(Saved entries)
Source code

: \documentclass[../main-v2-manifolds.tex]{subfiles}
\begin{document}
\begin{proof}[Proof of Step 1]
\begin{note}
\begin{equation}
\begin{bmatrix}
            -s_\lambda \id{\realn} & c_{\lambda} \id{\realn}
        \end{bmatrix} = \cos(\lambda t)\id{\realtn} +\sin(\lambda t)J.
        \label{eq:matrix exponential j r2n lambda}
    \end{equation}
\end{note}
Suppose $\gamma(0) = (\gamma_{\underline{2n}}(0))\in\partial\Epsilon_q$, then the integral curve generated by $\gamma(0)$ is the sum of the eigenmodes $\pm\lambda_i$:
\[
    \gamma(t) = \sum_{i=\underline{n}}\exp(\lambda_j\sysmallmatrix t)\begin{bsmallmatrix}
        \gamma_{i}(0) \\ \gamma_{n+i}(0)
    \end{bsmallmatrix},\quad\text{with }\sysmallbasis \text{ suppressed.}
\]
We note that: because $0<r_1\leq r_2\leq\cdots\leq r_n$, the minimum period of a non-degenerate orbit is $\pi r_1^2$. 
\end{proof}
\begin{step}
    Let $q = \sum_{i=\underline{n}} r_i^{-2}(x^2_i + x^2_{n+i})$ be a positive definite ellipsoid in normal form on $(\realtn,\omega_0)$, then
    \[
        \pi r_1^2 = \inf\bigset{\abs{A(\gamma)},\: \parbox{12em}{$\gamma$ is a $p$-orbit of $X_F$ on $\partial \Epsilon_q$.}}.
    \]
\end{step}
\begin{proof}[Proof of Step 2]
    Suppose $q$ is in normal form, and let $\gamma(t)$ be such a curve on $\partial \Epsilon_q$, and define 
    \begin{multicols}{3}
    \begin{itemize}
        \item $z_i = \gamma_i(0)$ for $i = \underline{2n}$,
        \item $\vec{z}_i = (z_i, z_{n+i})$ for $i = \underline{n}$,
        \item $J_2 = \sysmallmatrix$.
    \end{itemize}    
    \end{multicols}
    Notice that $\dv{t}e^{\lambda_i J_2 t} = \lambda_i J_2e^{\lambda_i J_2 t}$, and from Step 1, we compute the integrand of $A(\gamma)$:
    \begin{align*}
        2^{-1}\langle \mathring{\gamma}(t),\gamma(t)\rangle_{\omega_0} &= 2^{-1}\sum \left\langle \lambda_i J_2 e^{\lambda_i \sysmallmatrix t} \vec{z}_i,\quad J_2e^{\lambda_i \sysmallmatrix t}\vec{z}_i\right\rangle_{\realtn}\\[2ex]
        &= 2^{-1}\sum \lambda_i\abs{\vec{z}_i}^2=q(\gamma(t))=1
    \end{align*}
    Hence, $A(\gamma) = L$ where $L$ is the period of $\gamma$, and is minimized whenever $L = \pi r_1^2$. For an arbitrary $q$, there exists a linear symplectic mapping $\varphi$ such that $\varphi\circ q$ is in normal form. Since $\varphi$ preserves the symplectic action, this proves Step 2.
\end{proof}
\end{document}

**Exercise aim**
Search the records for the word "Suppose". Copy every line that has it.

**Answer**
Suppose $\gamma(0) = (\gamma_{\underline{2n}}(0))\in\partial\Epsilon_q$, then the integral curve generated by $\gamma(0)$ is the sum of the eigenmodes $\pm\lambda_i$:
    Suppose $q$ is in normal form, and let $\gamma(t)$ be such a curve on $\partial \Epsilon_q$, and define 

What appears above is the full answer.